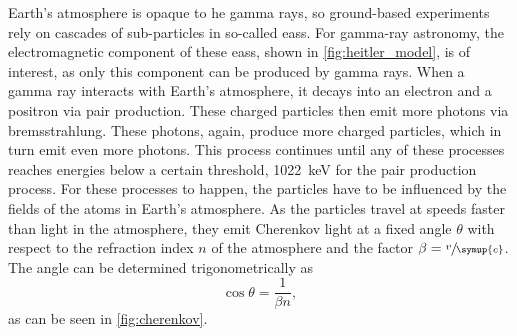 Earth's atmosphere is opaque to \gls{he} gamma rays, so ground-based experiments rely on
cascades of sub-particles in so-called \glspl{eas}. For gamma-ray astronomy, the electromagnetic
component of these \glspl{eas}, shown in \autoref{fig:heitler_model}, is of interest, as only this
component can be produced by gamma rays. When a gamma ray interacts with Earth's atmosphere, it decays into an
electron and a positron via pair production. These charged particles then emit more photons via
bremsstrahlung. These photons, again, produce more charged particles, which in turn emit even more
photons. This process continues until any of these processes reaches energies below a certain
threshold, \ie \SI{1022}{\kilo\eV} for the pair production process. For these processes to happen,
the particles have to be influenced by the fields of the atoms in Earth's atmosphere. As the particles
travel at speeds faster than light in the atmosphere, they emit Cherenkov light at
a fixed angle \(\theta\) with respect to the refraction index \(n\) of the atmosphere and the
factor \(\beta = \sfrac{v}{\symup{c}}\). The angle can be determined trigonometrically as
\begin{equation}
    \cos\theta = \frac{1}{\beta n},
\end{equation}
as can be seen in \autoref{fig:cherenkov}.

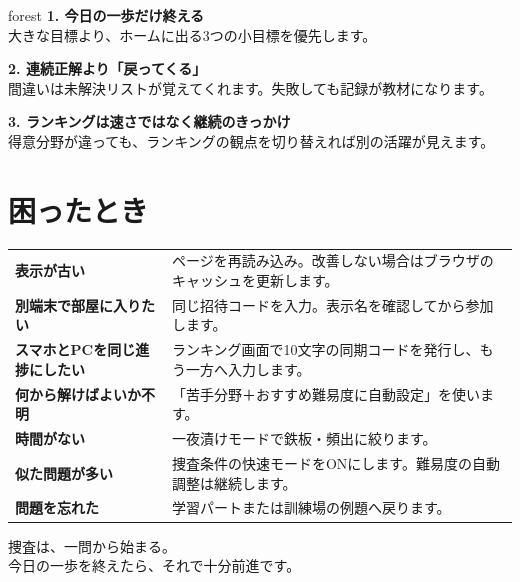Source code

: \documentclass[11pt,a4paper]{ltjsarticle}
\begin{document}
\begin{casebox}[1日5分でも捜査は進む]{forest}
\textbf{1. 今日の一歩だけ終える}\\
大きな目標より、ホームに出る3つの小目標を優先します。

\textbf{2. 連続正解より「戻ってくる」}\\
間違いは未解決リストが覚えてくれます。失敗しても記録が教材になります。

\textbf{3. ランキングは速さではなく継続のきっかけ}\\
得意分野が違っても、ランキングの観点を切り替えれば別の活躍が見えます。
\end{casebox}

\section*{困ったとき}

\begin{tabularx}{\linewidth}{>{\bfseries}p{42mm}X}
表示が古い & ページを再読み込み。改善しない場合はブラウザのキャッシュを更新します。\\
別端末で部屋に入りたい & 同じ招待コードを入力。表示名を確認してから参加します。\\
スマホとPCを同じ進捗にしたい & ランキング画面で10文字の同期コードを発行し、もう一方へ入力します。\\
何から解けばよいか不明 & 「苦手分野＋おすすめ難易度に自動設定」を使います。\\
時間がない & 一夜漬けモードで鉄板・頻出に絞ります。\\
似た問題が多い & 捜査条件の快速モードをONにします。難易度の自動調整は継続します。\\
問題を忘れた & 学習パートまたは訓練場の例題へ戻ります。\\
\end{tabularx}

\vfill
\begin{center}
{\titlejp\Large 捜査は、一問から始まる。}\\[2mm]
{\color{muted}今日の一歩を終えたら、それで十分前進です。}
\end{center}
\end{document}
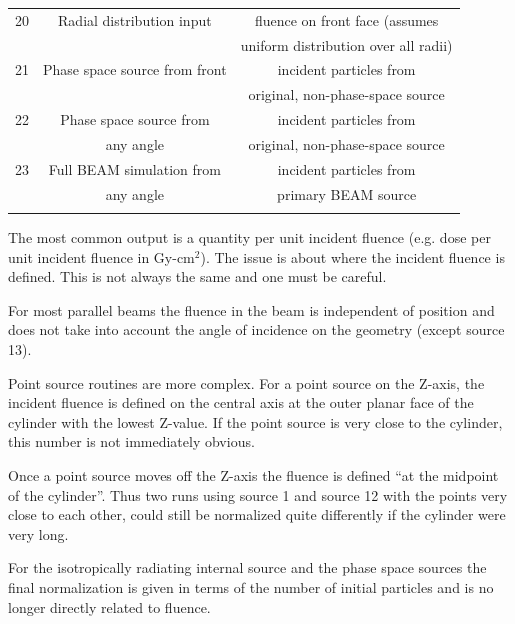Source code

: \documentclass[12pt,twoside]{article}  %
\begin{document}
\begin{htmlonly}
\begin{table}[htb]
\begin{tabular}{|lcc|}
\hline
20 & Radial distribution input & fluence on front face (assumes\\
   &                           & uniform distribution over all radii)\\
\hline
21 & Phase space source from front & incident particles from\\
   &                               & original, non-phase-space source\\
\hline
22 & Phase space source from   & incident particles from\\
   & any angle  & original, non-phase-space source\\
\hline
23 & Full BEAM simulation from   & incident particles from\\
   & any angle  & primary BEAM source\\
\label{normtable}
\end{tabular}
\end{table}
\end{htmlonly}

The most common output is a quantity per unit incident fluence (e.g. dose
per  unit incident fluence in Gy-cm$^2$).  The issue is about where the
incident fluence is defined.  This is not always the same and one must be
careful.

For most parallel beams the fluence in the beam is independent of position
and does not take into account the angle of incidence on the geometry
(except source 13).

Point source routines are more complex.  For a point source on the Z-axis,
the incident fluence is defined on the central axis
at the outer planar face of the cylinder
with the lowest Z-value.  If the point source is very close to the
cylinder, this number is not immediately obvious.

Once a point source moves off the Z-axis the fluence is defined ``at the
midpoint of the cylinder''.  Thus two runs using source 1 and source 12
with the points very close to each other, could still be normalized quite
differently if the cylinder were very long.

For the isotropically radiating internal source and the phase space sources
the final
normalization is given in terms of the number of initial particles and is
no longer directly related to fluence.

\renewcommand{\leftmark}{{DOSRZnrc}}
\end{document}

◇ ◇ ◇ ◇ ◇

Exercise description: Write out the listing above exactly as it stands, pictures excluded.

Your solution:
 Earth's atmosphere is opaque to \gls{he} gamma rays, so ground-based experiments rely on
cascades of sub-particles in so-called \glspl{eas}. For gamma-ray astronomy, the electromagnetic
component of these \glspl{eas}, shown in \autoref{fig:heitler_model}, is of interest, as only this
component can be produced by gamma rays. When a gamma ray interacts with Earth's atmosphere, it decays into an
electron and a positron via pair production. These charged particles then emit more photons via
bremsstrahlung. These photons, again, produce more charged particles, which in turn emit even more
photons. This process continues until any of these processes reaches energies below a certain
threshold, \ie \SI{1022}{\kilo\eV} for the pair production process. For these processes to happen,
the particles have to be influenced by the fields of the atoms in Earth's atmosphere. As the particles
travel at speeds faster than light in the atmosphere, they emit Cherenkov light at
a fixed angle \(\theta\) with respect to the refraction index \(n\) of the atmosphere and the
factor \(\beta = \sfrac{v}{\symup{c}}\). The angle can be determined trigonometrically as
\begin{equation}
    \cos\theta = \frac{1}{\beta n},
\end{equation}
as can be seen in \autoref{fig:cherenkov}.

Source code

: \documentclass[11pt,a4paper]{ltjsarticle}
\begin{document}
\begin{casebox}[1日5分でも捜査は進む]{forest}
\textbf{1. 今日の一歩だけ終える}\\
大きな目標より、ホームに出る3つの小目標を優先します。

\textbf{2. 連続正解より「戻ってくる」}\\
間違いは未解決リストが覚えてくれます。失敗しても記録が教材になります。

\textbf{3. ランキングは速さではなく継続のきっかけ}\\
得意分野が違っても、ランキングの観点を切り替えれば別の活躍が見えます。
\end{casebox}

\section*{困ったとき}

\begin{tabularx}{\linewidth}{>{\bfseries}p{42mm}X}
表示が古い & ページを再読み込み。改善しない場合はブラウザのキャッシュを更新します。\\
別端末で部屋に入りたい & 同じ招待コードを入力。表示名を確認してから参加します。\\
スマホとPCを同じ進捗にしたい & ランキング画面で10文字の同期コードを発行し、もう一方へ入力します。\\
何から解けばよいか不明 & 「苦手分野＋おすすめ難易度に自動設定」を使います。\\
時間がない & 一夜漬けモードで鉄板・頻出に絞ります。\\
似た問題が多い & 捜査条件の快速モードをONにします。難易度の自動調整は継続します。\\
問題を忘れた & 学習パートまたは訓練場の例題へ戻ります。\\
\end{tabularx}

\vfill
\begin{center}
{\titlejp\Large 捜査は、一問から始まる。}\\[2mm]
{\color{muted}今日の一歩を終えたら、それで十分前進です。}
\end{center}
\end{document}
Source code

: \documentclass[12pt,twoside]{article}  %
\begin{document}
\begin{htmlonly}
\begin{table}[htb]
\begin{tabular}{|lcc|}
\hline
20 & Radial distribution input & fluence on front face (assumes\\
   &                           & uniform distribution over all radii)\\
\hline
21 & Phase space source from front & incident particles from\\
   &                               & original, non-phase-space source\\
\hline
22 & Phase space source from   & incident particles from\\
   & any angle  & original, non-phase-space source\\
\hline
23 & Full BEAM simulation from   & incident particles from\\
   & any angle  & primary BEAM source\\
\label{normtable}
\end{tabular}
\end{table}
\end{htmlonly}

The most common output is a quantity per unit incident fluence (e.g. dose
per  unit incident fluence in Gy-cm$^2$).  The issue is about where the
incident fluence is defined.  This is not always the same and one must be
careful.

For most parallel beams the fluence in the beam is independent of position
and does not take into account the angle of incidence on the geometry
(except source 13).

Point source routines are more complex.  For a point source on the Z-axis,
the incident fluence is defined on the central axis
at the outer planar face of the cylinder
with the lowest Z-value.  If the point source is very close to the
cylinder, this number is not immediately obvious.

Once a point source moves off the Z-axis the fluence is defined ``at the
midpoint of the cylinder''.  Thus two runs using source 1 and source 12
with the points very close to each other, could still be normalized quite
differently if the cylinder were very long.

For the isotropically radiating internal source and the phase space sources
the final
normalization is given in terms of the number of initial particles and is
no longer directly related to fluence.

\renewcommand{\leftmark}{{DOSRZnrc}}
\end{document}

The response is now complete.